‘DHL’ tracking SMS sends malware to Android users in Germany with C & C server in Japan
Next time you receive a SMS from the freight carriers DHL about a delivery /impending delivery of a package or parcel, do be careful. In a report published on McAfee Blog, security researchers have observed that short text messages (SMS) sent by DHL, claiming to be a tracking notification of your package, actually delivers a vicious Android malware to your smart phone. This particular SMS spam has been noticed only in Germany so far.
Readers will note that using tracking notification as a spamming method is as old as the email itself with mostly all reputable couriers such as RMS, DHL, FedEx, or UPS being used to usurp unsuspecting victims money. However this is the first time, the researchers note that a SMS is being used to distribute malware in Android using this method.
Researchers at McAfee Labs have noticed this trend is currently targeting users in Germany, where they receive malware stored in the cloud storage provided by Dropbox. The malicious file is an installer package with the name “DHL.apk” and it is delivered through a shared link that is masked via Google’s URL shortening service.
According to McAfee, the German SMS reads “Ihr DHL Packung ist ihnen geliefert, verfolgen Sie online über,” followed by the URL to the malicious download. Translated, this informs that the DHL parcel has been delivered and it can be tracked via the provided link. This provides a very good motive for victims to click on the link and download the malware.
After installation, the malware does what a normal malware is supposed to do. It takes over the Google Service Framework, shuts it down and then assumes its place on the home screen. At the first launch, the user is asked to allow it administrator privileges.

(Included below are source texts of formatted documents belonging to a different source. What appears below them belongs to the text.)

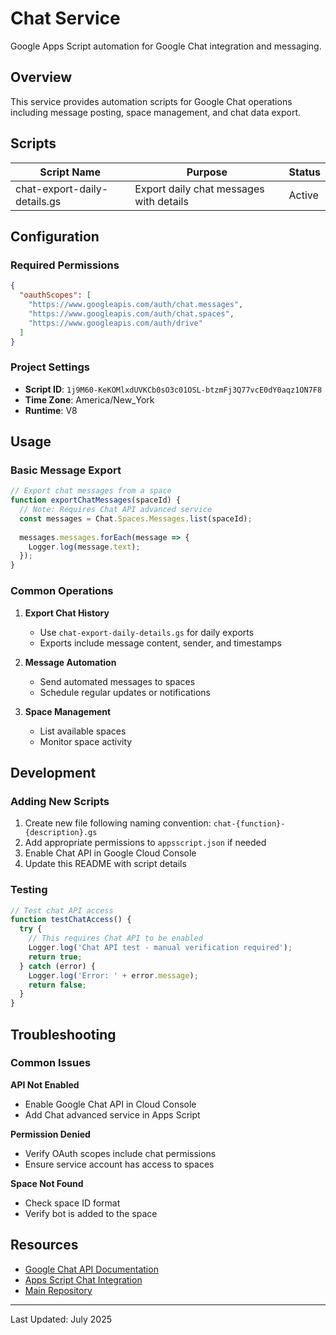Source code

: # Chat Service

Google Apps Script automation for Google Chat integration and messaging.

## Overview

This service provides automation scripts for Google Chat operations including message posting, space management, and chat data export.

## Scripts

| Script Name | Purpose | Status |
|-------------|---------|--------|
| chat-export-daily-details.gs | Export daily chat messages with details | Active |

## Configuration

### Required Permissions

```json
{
  "oauthScopes": [
    "https://www.googleapis.com/auth/chat.messages",
    "https://www.googleapis.com/auth/chat.spaces",
    "https://www.googleapis.com/auth/drive"
  ]
}
```

### Project Settings

- **Script ID**: `1j9M60-KeKOMlxdUVKCb0sO3c01OSL-btzmFj3Q77vcE0dY0aqz1ON7F8`
- **Time Zone**: America/New_York
- **Runtime**: V8

## Usage

### Basic Message Export

```javascript
// Export chat messages from a space
function exportChatMessages(spaceId) {
  // Note: Requires Chat API advanced service
  const messages = Chat.Spaces.Messages.list(spaceId);
  
  messages.messages.forEach(message => {
    Logger.log(message.text);
  });
}
```

### Common Operations

1. **Export Chat History**
   - Use `chat-export-daily-details.gs` for daily exports
   - Exports include message content, sender, and timestamps

2. **Message Automation**
   - Send automated messages to spaces
   - Schedule regular updates or notifications

3. **Space Management**
   - List available spaces
   - Monitor space activity

## Development

### Adding New Scripts

1. Create new file following naming convention: `chat-{function}-{description}.gs`
2. Add appropriate permissions to `appsscript.json` if needed
3. Enable Chat API in Google Cloud Console
4. Update this README with script details

### Testing

```javascript
// Test chat API access
function testChatAccess() {
  try {
    // This requires Chat API to be enabled
    Logger.log('Chat API test - manual verification required');
    return true;
  } catch (error) {
    Logger.log('Error: ' + error.message);
    return false;
  }
}
```

## Troubleshooting

### Common Issues

**API Not Enabled**
- Enable Google Chat API in Cloud Console
- Add Chat advanced service in Apps Script

**Permission Denied**
- Verify OAuth scopes include chat permissions
- Ensure service account has access to spaces

**Space Not Found**
- Check space ID format
- Verify bot is added to the space

## Resources

- [Google Chat API Documentation](https://developers.google.com/chat)
- [Apps Script Chat Integration](https://developers.google.com/apps-script/guides/chat)
- [Main Repository](https://github.com/klappe-pm/Another-Google-Automation-Repo)

---

Last Updated: July 2025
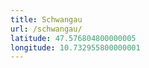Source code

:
 ```yaml
---
title: Schwangau
url: /schwangau/
latitude: 47.576804800000005
longitude: 10.732955800000001
---
```

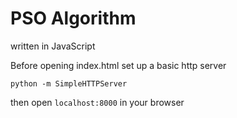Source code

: # PSO Algorithm

written in JavaScript

Before opening index.html set up a basic http server

```
python -m SimpleHTTPServer
```

then open `localhost:8000` in your browser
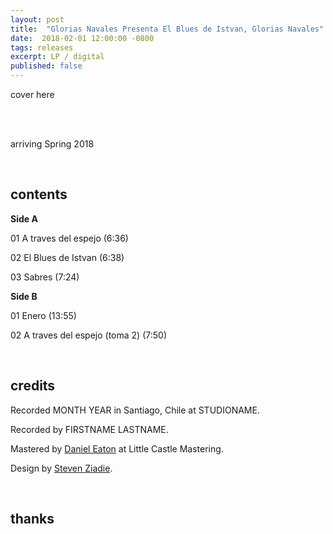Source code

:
 ```yaml
---
layout: post
title:  "Glorias Navales Presenta El Blues de Istvan, Glorias Navales"
date:  2018-02-01 12:00:00 -0800
tags: releases
excerpt: LP / digital
published: false
---
```




cover here

<br/>

<br/>arriving Spring 2018

<br/>

## contents

**Side A**

01 A traves del espejo (6:36)

02 El Blues de Istvan (6:38)

03 Sabres (7:24)

**Side B**

01 Enero (13:55)

02 A traves del espejo (toma 2) (7:50)

<br/>

## credits

Recorded MONTH YEAR in Santiago, Chile at STUDIONAME.

Recorded by FIRSTNAME LASTNAME.

Mastered by [Daniel Eaton](https://danielcastledine.com/) at Little Castle Mastering.

Design by [Steven Ziadie](http://s-ziadie.com/).

<br/>

## thanks
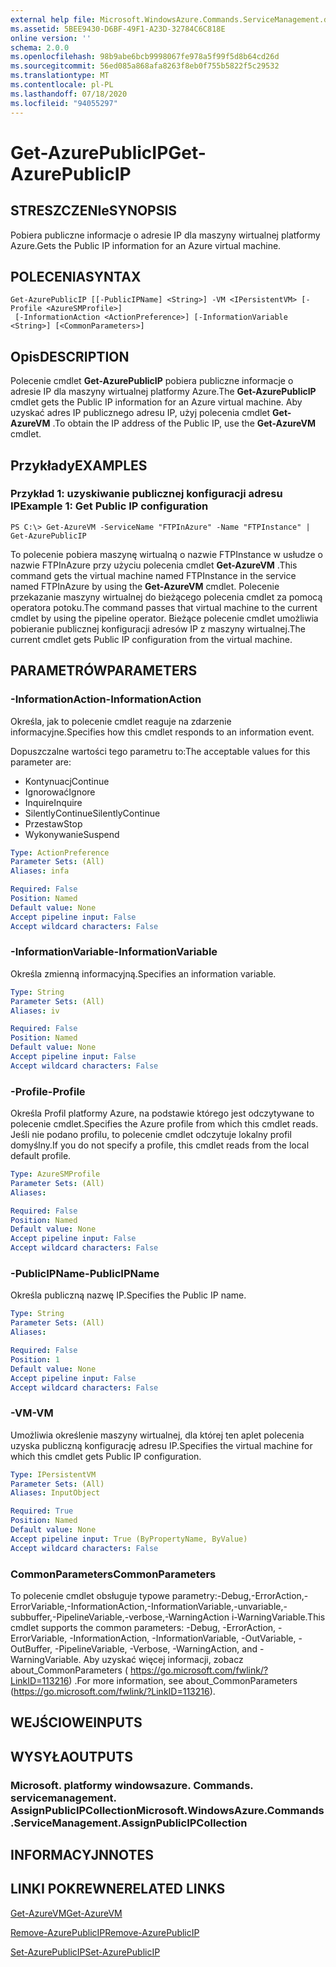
 ```yaml
---
external help file: Microsoft.WindowsAzure.Commands.ServiceManagement.dll-Help.xml
ms.assetid: 5BEE9430-D6BF-49F1-A23D-32784C6C818E
online version: ''
schema: 2.0.0
ms.openlocfilehash: 98b9abe6bcb9998067fe978a5f99f5d8b64cd26d
ms.sourcegitcommit: 56ed085a868afa8263f8eb0f755b5822f5c29532
ms.translationtype: MT
ms.contentlocale: pl-PL
ms.lasthandoff: 07/18/2020
ms.locfileid: "94055297"
---
```

# <span data-ttu-id="f64de-101">Get-AzurePublicIP</span><span class="sxs-lookup"><span data-stu-id="f64de-101">Get-AzurePublicIP</span></span>

## <span data-ttu-id="f64de-102">STRESZCZENIe</span><span class="sxs-lookup"><span data-stu-id="f64de-102">SYNOPSIS</span></span>
<span data-ttu-id="f64de-103">Pobiera publiczne informacje o adresie IP dla maszyny wirtualnej platformy Azure.</span><span class="sxs-lookup"><span data-stu-id="f64de-103">Gets the Public IP information for an Azure virtual machine.</span></span>

## <span data-ttu-id="f64de-104">POLECENIA</span><span class="sxs-lookup"><span data-stu-id="f64de-104">SYNTAX</span></span>

```
Get-AzurePublicIP [[-PublicIPName] <String>] -VM <IPersistentVM> [-Profile <AzureSMProfile>]
 [-InformationAction <ActionPreference>] [-InformationVariable <String>] [<CommonParameters>]
```

## <span data-ttu-id="f64de-105">Opis</span><span class="sxs-lookup"><span data-stu-id="f64de-105">DESCRIPTION</span></span>
<span data-ttu-id="f64de-106">Polecenie cmdlet **Get-AzurePublicIP** pobiera publiczne informacje o adresie IP dla maszyny wirtualnej platformy Azure.</span><span class="sxs-lookup"><span data-stu-id="f64de-106">The **Get-AzurePublicIP** cmdlet gets the Public IP information for an Azure virtual machine.</span></span>
<span data-ttu-id="f64de-107">Aby uzyskać adres IP publicznego adresu IP, użyj polecenia cmdlet **Get-AzureVM** .</span><span class="sxs-lookup"><span data-stu-id="f64de-107">To obtain the IP address of the Public IP, use the **Get-AzureVM** cmdlet.</span></span>

## <span data-ttu-id="f64de-108">Przykłady</span><span class="sxs-lookup"><span data-stu-id="f64de-108">EXAMPLES</span></span>

### <span data-ttu-id="f64de-109">Przykład 1: uzyskiwanie publicznej konfiguracji adresu IP</span><span class="sxs-lookup"><span data-stu-id="f64de-109">Example 1: Get Public IP configuration</span></span>
```
PS C:\> Get-AzureVM -ServiceName "FTPInAzure" -Name "FTPInstance" | Get-AzurePublicIP
```

<span data-ttu-id="f64de-110">To polecenie pobiera maszynę wirtualną o nazwie FTPInstance w usłudze o nazwie FTPInAzure przy użyciu polecenia cmdlet **Get-AzureVM** .</span><span class="sxs-lookup"><span data-stu-id="f64de-110">This command gets the virtual machine named FTPInstance in the service named FTPInAzure by using the **Get-AzureVM** cmdlet.</span></span>
<span data-ttu-id="f64de-111">Polecenie przekazanie maszyny wirtualnej do bieżącego polecenia cmdlet za pomocą operatora potoku.</span><span class="sxs-lookup"><span data-stu-id="f64de-111">The command passes that virtual machine to the current cmdlet by using the pipeline operator.</span></span>
<span data-ttu-id="f64de-112">Bieżące polecenie cmdlet umożliwia pobieranie publicznej konfiguracji adresów IP z maszyny wirtualnej.</span><span class="sxs-lookup"><span data-stu-id="f64de-112">The current cmdlet gets Public IP configuration from the virtual machine.</span></span>

## <span data-ttu-id="f64de-113">PARAMETRÓW</span><span class="sxs-lookup"><span data-stu-id="f64de-113">PARAMETERS</span></span>

### <span data-ttu-id="f64de-114">-InformationAction</span><span class="sxs-lookup"><span data-stu-id="f64de-114">-InformationAction</span></span>
<span data-ttu-id="f64de-115">Określa, jak to polecenie cmdlet reaguje na zdarzenie informacyjne.</span><span class="sxs-lookup"><span data-stu-id="f64de-115">Specifies how this cmdlet responds to an information event.</span></span>

<span data-ttu-id="f64de-116">Dopuszczalne wartości tego parametru to:</span><span class="sxs-lookup"><span data-stu-id="f64de-116">The acceptable values for this parameter are:</span></span>

- <span data-ttu-id="f64de-117">Kontynuacj</span><span class="sxs-lookup"><span data-stu-id="f64de-117">Continue</span></span>
- <span data-ttu-id="f64de-118">Ignorować</span><span class="sxs-lookup"><span data-stu-id="f64de-118">Ignore</span></span>
- <span data-ttu-id="f64de-119">Inquire</span><span class="sxs-lookup"><span data-stu-id="f64de-119">Inquire</span></span>
- <span data-ttu-id="f64de-120">SilentlyContinue</span><span class="sxs-lookup"><span data-stu-id="f64de-120">SilentlyContinue</span></span>
- <span data-ttu-id="f64de-121">Przestaw</span><span class="sxs-lookup"><span data-stu-id="f64de-121">Stop</span></span>
- <span data-ttu-id="f64de-122">Wykonywanie</span><span class="sxs-lookup"><span data-stu-id="f64de-122">Suspend</span></span>

```yaml
Type: ActionPreference
Parameter Sets: (All)
Aliases: infa

Required: False
Position: Named
Default value: None
Accept pipeline input: False
Accept wildcard characters: False
```

### <span data-ttu-id="f64de-123">-InformationVariable</span><span class="sxs-lookup"><span data-stu-id="f64de-123">-InformationVariable</span></span>
<span data-ttu-id="f64de-124">Określa zmienną informacyjną.</span><span class="sxs-lookup"><span data-stu-id="f64de-124">Specifies an information variable.</span></span>

```yaml
Type: String
Parameter Sets: (All)
Aliases: iv

Required: False
Position: Named
Default value: None
Accept pipeline input: False
Accept wildcard characters: False
```

### <span data-ttu-id="f64de-125">-Profile</span><span class="sxs-lookup"><span data-stu-id="f64de-125">-Profile</span></span>
<span data-ttu-id="f64de-126">Określa Profil platformy Azure, na podstawie którego jest odczytywane to polecenie cmdlet.</span><span class="sxs-lookup"><span data-stu-id="f64de-126">Specifies the Azure profile from which this cmdlet reads.</span></span>
<span data-ttu-id="f64de-127">Jeśli nie podano profilu, to polecenie cmdlet odczytuje lokalny profil domyślny.</span><span class="sxs-lookup"><span data-stu-id="f64de-127">If you do not specify a profile, this cmdlet reads from the local default profile.</span></span>

```yaml
Type: AzureSMProfile
Parameter Sets: (All)
Aliases: 

Required: False
Position: Named
Default value: None
Accept pipeline input: False
Accept wildcard characters: False
```

### <span data-ttu-id="f64de-128">-PublicIPName</span><span class="sxs-lookup"><span data-stu-id="f64de-128">-PublicIPName</span></span>
<span data-ttu-id="f64de-129">Określa publiczną nazwę IP.</span><span class="sxs-lookup"><span data-stu-id="f64de-129">Specifies the Public IP name.</span></span>

```yaml
Type: String
Parameter Sets: (All)
Aliases: 

Required: False
Position: 1
Default value: None
Accept pipeline input: False
Accept wildcard characters: False
```

### <span data-ttu-id="f64de-130">-VM</span><span class="sxs-lookup"><span data-stu-id="f64de-130">-VM</span></span>
<span data-ttu-id="f64de-131">Umożliwia określenie maszyny wirtualnej, dla której ten aplet polecenia uzyska publiczną konfigurację adresu IP.</span><span class="sxs-lookup"><span data-stu-id="f64de-131">Specifies the virtual machine for which this cmdlet gets Public IP configuration.</span></span>

```yaml
Type: IPersistentVM
Parameter Sets: (All)
Aliases: InputObject

Required: True
Position: Named
Default value: None
Accept pipeline input: True (ByPropertyName, ByValue)
Accept wildcard characters: False
```

### <span data-ttu-id="f64de-132">CommonParameters</span><span class="sxs-lookup"><span data-stu-id="f64de-132">CommonParameters</span></span>
<span data-ttu-id="f64de-133">To polecenie cmdlet obsługuje typowe parametry:-Debug,-ErrorAction,-ErrorVariable,-InformationAction,-InformationVariable,-unvariable,-subbuffer,-PipelineVariable,-verbose,-WarningAction i-WarningVariable.</span><span class="sxs-lookup"><span data-stu-id="f64de-133">This cmdlet supports the common parameters: -Debug, -ErrorAction, -ErrorVariable, -InformationAction, -InformationVariable, -OutVariable, -OutBuffer, -PipelineVariable, -Verbose, -WarningAction, and -WarningVariable.</span></span> <span data-ttu-id="f64de-134">Aby uzyskać więcej informacji, zobacz about_CommonParameters ( https://go.microsoft.com/fwlink/?LinkID=113216) .</span><span class="sxs-lookup"><span data-stu-id="f64de-134">For more information, see about_CommonParameters (https://go.microsoft.com/fwlink/?LinkID=113216).</span></span>

## <span data-ttu-id="f64de-135">WEJŚCIOWE</span><span class="sxs-lookup"><span data-stu-id="f64de-135">INPUTS</span></span>

## <span data-ttu-id="f64de-136">WYSYŁA</span><span class="sxs-lookup"><span data-stu-id="f64de-136">OUTPUTS</span></span>

### <span data-ttu-id="f64de-137">Microsoft. platformy windowsazure. Commands. servicemanagement. AssignPublicIPCollection</span><span class="sxs-lookup"><span data-stu-id="f64de-137">Microsoft.WindowsAzure.Commands.ServiceManagement.AssignPublicIPCollection</span></span>

## <span data-ttu-id="f64de-138">INFORMACYJN</span><span class="sxs-lookup"><span data-stu-id="f64de-138">NOTES</span></span>

## <span data-ttu-id="f64de-139">LINKI POKREWNE</span><span class="sxs-lookup"><span data-stu-id="f64de-139">RELATED LINKS</span></span>

[<span data-ttu-id="f64de-140">Get-AzureVM</span><span class="sxs-lookup"><span data-stu-id="f64de-140">Get-AzureVM</span></span>](./Get-AzureVM.md)

[<span data-ttu-id="f64de-141">Remove-AzurePublicIP</span><span class="sxs-lookup"><span data-stu-id="f64de-141">Remove-AzurePublicIP</span></span>](./Remove-AzurePublicIP.md)

[<span data-ttu-id="f64de-142">Set-AzurePublicIP</span><span class="sxs-lookup"><span data-stu-id="f64de-142">Set-AzurePublicIP</span></span>](./Set-AzurePublicIP.md)


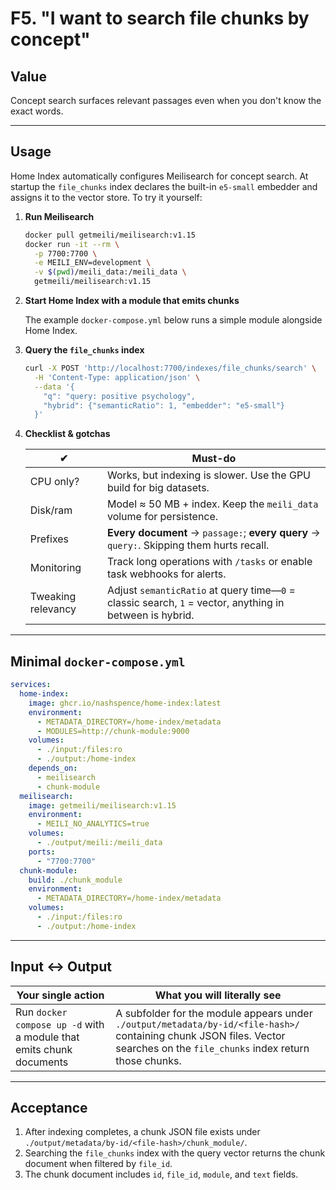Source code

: # F5. "I want to search file chunks by concept"

## Value

Concept search surfaces relevant passages even when you don't know the exact words.

---

## Usage

Home Index automatically configures Meilisearch for concept search. At startup
the `file_chunks` index declares the built-in `e5-small` embedder and assigns it
to the vector store. To try it yourself:

1. **Run Meilisearch**

   ```bash
   docker pull getmeili/meilisearch:v1.15
   docker run -it --rm \
     -p 7700:7700 \
     -e MEILI_ENV=development \
     -v $(pwd)/meili_data:/meili_data \
     getmeili/meilisearch:v1.15
   ```

2. **Start Home Index with a module that emits chunks**

   The example `docker-compose.yml` below runs a simple module alongside Home
   Index.

3. **Query the `file_chunks` index**

   ```bash
   curl -X POST 'http://localhost:7700/indexes/file_chunks/search' \
     -H 'Content-Type: application/json' \
     --data '{
       "q": "query: positive psychology",
       "hybrid": {"semanticRatio": 1, "embedder": "e5-small"}
     }'
   ```

4. **Checklist & gotchas**

   | ✔︎                 | Must-do |
   | ------------------ | ------------------------------------------------------------ |
   | CPU only?          | Works, but indexing is slower. Use the GPU build for big datasets. |
   | Disk/ram           | Model ≈ 50 MB + index. Keep the `meili_data` volume for persistence. |
   | Prefixes           | **Every document** → `passage:`; **every query** → `query:`. Skipping them hurts recall. |
   | Monitoring         | Track long operations with `/tasks` or enable task webhooks for alerts. |
   | Tweaking relevancy | Adjust `semanticRatio` at query time—`0` = classic search, `1` = vector, anything in between is hybrid. |

---

## Minimal `docker-compose.yml`

```yaml
services:
  home-index:
    image: ghcr.io/nashspence/home-index:latest
    environment:
      - METADATA_DIRECTORY=/home-index/metadata
      - MODULES=http://chunk-module:9000
    volumes:
      - ./input:/files:ro
      - ./output:/home-index
    depends_on:
      - meilisearch
      - chunk-module
  meilisearch:
    image: getmeili/meilisearch:v1.15
    environment:
      - MEILI_NO_ANALYTICS=true
    volumes:
      - ./output/meili:/meili_data
    ports:
      - "7700:7700"
  chunk-module:
    build: ./chunk_module
    environment:
      - METADATA_DIRECTORY=/home-index/metadata
    volumes:
      - ./input:/files:ro
      - ./output:/home-index
```

---

## Input ↔ Output

| **Your single action** | **What you will literally see** |
| --- | --- |
| Run `docker compose up -d` with a module that emits chunk documents | A subfolder for the module appears under `./output/metadata/by-id/<file-hash>/` containing chunk JSON files. Vector searches on the `file_chunks` index return those chunks. |

---

## Acceptance

1. After indexing completes, a chunk JSON file exists under `./output/metadata/by-id/<file-hash>/chunk_module/`.
2. Searching the `file_chunks` index with the query vector returns the chunk document when filtered by `file_id`.
3. The chunk document includes `id`, `file_id`, `module`, and `text` fields.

The security researchers at McAfee have named the malwar as Android/SmsHnd.A. The malware after installation and getting user privileges initiates a background service for establishing communication with the command and control server, from where it receives instructions on what to steal from the device. According to the researchers, it can,
- Leak sensitive device information (phone number, device model, IMEI, and IMSI)
- Send SMS messages using data (phone number and text) provided by the remote server
- Send a specific text message to all the phone and SIM contacts
- Steal the contact list
Moreover, the cybercriminals have devised it to be able to send short text messages with information (phone number and text) received from the command and control server. It can also be used to further spread the malware by sending it to the victims contacts in the address book.
“In addition to these actions, every time an SMS message is sent to the infected device (but not from any of the numbers from the victim’s contact list), it will be intercepted and forwarded to a remote server,”
|Image source McAfee Blog|
One reason for this would be to intercept the two-factor authentication codes sent to the victim to log into online banking accounts. The McAfee researchers have also found out that the remote Command and Control server is based somewhere in Japan and further investigations are going on.